Tags: C++, Clang, Development, LLVM

Contents

Rationale

Out of the box, Clang contains very little functionality to ascertain the relationship between parsed source code and generated LLVM intermediate representation (IR). This is because optimisation steps are performed during several phases of translation 1, and the generated instructions may be very different in structure to the source code that they represent. This is particularly true in the case of language constructs that are not procedural, which may be written declaratively in the source code but must be represented procedurally in the generated IR.

In spite of these factors, a mapping between source statements and generated IR instructions can still be useful, particularly as a heuristic for determining the complexity of a set of source statements. Although determining such a mapping at the statement level of granularity would require modification to the Clang source code 2, determining a mapping at the basic block level of granularity is relatively straightforward using the facilities already available.

Basic Blocks

During optimisation, compilers break code down into units known as basic blocks. Basic blocks can be used to represent either source-level statements or low-level machine instructions, and are utilised during the optimisation passes of multiple translation phases.

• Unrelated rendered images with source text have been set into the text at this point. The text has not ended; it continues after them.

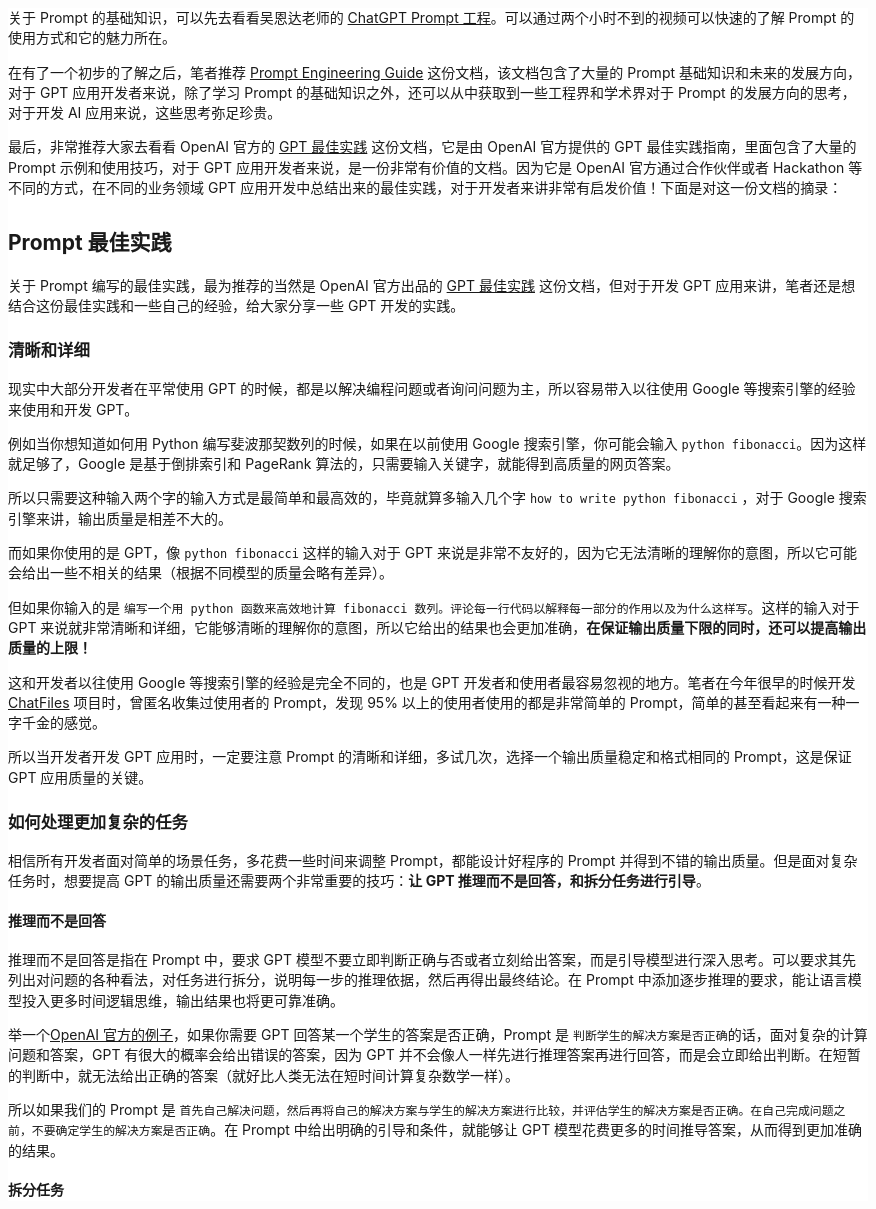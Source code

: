 关于 Prompt 的基础知识，可以先去看看吴恩达老师的 [ChatGPT Prompt 工程](https://www.deeplearning.ai/short-courses/chatgpt-prompt-engineering-for-developers/)。可以通过两个小时不到的视频可以快速的了解 Prompt 的使用方式和它的魅力所在。

在有了一个初步的了解之后，笔者推荐 [Prompt Engineering Guide](https://www.promptingguide.ai/) 这份文档，该文档包含了大量的 Prompt 基础知识和未来的发展方向，对于 GPT 应用开发者来说，除了学习 Prompt 的基础知识之外，还可以从中获取到一些工程界和学术界对于 Prompt 的发展方向的思考，对于开发 AI 应用来说，这些思考弥足珍贵。

最后，非常推荐大家去看看 OpenAI 官方的 [GPT 最佳实践](https://platform.openai.com/docs/guides/gpt-best-practices) 这份文档，它是由 OpenAI 官方提供的 GPT 最佳实践指南，里面包含了大量的 Prompt 示例和使用技巧，对于 GPT 应用开发者来说，是一份非常有价值的文档。因为它是 OpenAI 官方通过合作伙伴或者 Hackathon 等不同的方式，在不同的业务领域 GPT 应用开发中总结出来的最佳实践，对于开发者来讲非常有启发价值！下面是对这一份文档的摘录：


## Prompt 最佳实践

关于 Prompt 编写的最佳实践，最为推荐的当然是 OpenAI 官方出品的 [GPT 最佳实践](https://platform.openai.com/docs/guides/gpt-best-practices) 这份文档，但对于开发 GPT 应用来讲，笔者还是想结合这份最佳实践和一些自己的经验，给大家分享一些 GPT 开发的实践。

### 清晰和详细

现实中大部分开发者在平常使用 GPT 的时候，都是以解决编程问题或者询问问题为主，所以容易带入以往使用 Google 等搜索引擎的经验来使用和开发 GPT。

例如当你想知道如何用 Python 编写斐波那契数列的时候，如果在以前使用 Google 搜索引擎，你可能会输入 `python fibonacci`。因为这样就足够了，Google 是基于倒排索引和 PageRank 算法的，只需要输入关键字，就能得到高质量的网页答案。

所以只需要这种输入两个字的输入方式是最简单和最高效的，毕竟就算多输入几个字 `how to write python fibonacci` ，对于 Google 搜索引擎来讲，输出质量是相差不大的。

而如果你使用的是 GPT，像 `python fibonacci` 这样的输入对于 GPT 来说是非常不友好的，因为它无法清晰的理解你的意图，所以它可能会给出一些不相关的结果（根据不同模型的质量会略有差异）。

但如果你输入的是 `编写一个用 python 函数来高效地计算 fibonacci 数列。评论每一行代码以解释每一部分的作用以及为什么这样写`。这样的输入对于 GPT 来说就非常清晰和详细，它能够清晰的理解你的意图，所以它给出的结果也会更加准确，**在保证输出质量下限的同时，还可以提高输出质量的上限！**

这和开发者以往使用 Google 等搜索引擎的经验是完全不同的，也是 GPT 开发者和使用者最容易忽视的地方。笔者在今年很早的时候开发 [ChatFiles](https://github.com/guangzhengli/ChatFiles) 项目时，曾匿名收集过使用者的 Prompt，发现 95% 以上的使用者使用的都是非常简单的 Prompt，简单的甚至看起来有一种一字千金的感觉。

所以当开发者开发 GPT 应用时，一定要注意 Prompt 的清晰和详细，多试几次，选择一个输出质量稳定和格式相同的 Prompt，这是保证 GPT 应用质量的关键。

### 如何处理更加复杂的任务

相信所有开发者面对简单的场景任务，多花费一些时间来调整 Prompt，都能设计好程序的 Prompt 并得到不错的输出质量。但是面对复杂任务时，想要提高 GPT 的输出质量还需要两个非常重要的技巧：**让 GPT 推理而不是回答，和拆分任务进行引导**。

#### 推理而不是回答

推理而不是回答是指在 Prompt 中，要求 GPT 模型不要立即判断正确与否或者立刻给出答案，而是引导模型进行深入思考。可以要求其先列出对问题的各种看法，对任务进行拆分，说明每一步的推理依据，然后再得出最终结论。在 Prompt 中添加逐步推理的要求，能让语言模型投入更多时间逻辑思维，输出结果也将更可靠准确。

举一个[OpenAI 官方的例子](https://platform.openai.com/docs/guides/gpt-best-practices/tactic-instruct-the-model-to-work-out-its-own-solution-before-rushing-to-a-conclusion)，如果你需要 GPT 回答某一个学生的答案是否正确，Prompt 是 `判断学生的解决方案是否正确`的话，面对复杂的计算问题和答案，GPT 有很大的概率会给出错误的答案，因为 GPT 并不会像人一样先进行推理答案再进行回答，而是会立即给出判断。在短暂的判断中，就无法给出正确的答案（就好比人类无法在短时间计算复杂数学一样）。

所以如果我们的 Prompt 是 `首先自己解决问题，然后再将自己的解决方案与学生的解决方案进行比较，并评估学生的解决方案是否正确。在自己完成问题之前，不要确定学生的解决方案是否正确`。在 Prompt 中给出明确的引导和条件，就能够让 GPT 模型花费更多的时间推导答案，从而得到更加准确的结果。

#### 拆分任务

Each statement or instruction in a translation unit exists in exactly one basic block. Basic blocks serve to group statements or instructions whose execution is always sequential - that is, there are no jump instructions or jump targets between them. Basic blocks are constructed by inspecting each statement or instruction in turn and applying the following rules (note that the term “instruction” is used here to represent either a source-level statement or a low-level machine instruction, depending on the input that we are creating basic blocks for):

Note that a jump instruction can also be a jump target, as is the case for a loop header. In this instance, the first two rules are applied in order. A new basic block is created containing the instruction, which is then marked as the terminating instruction. A new basic block will be started upon encountering the instruction immediately following the loop header.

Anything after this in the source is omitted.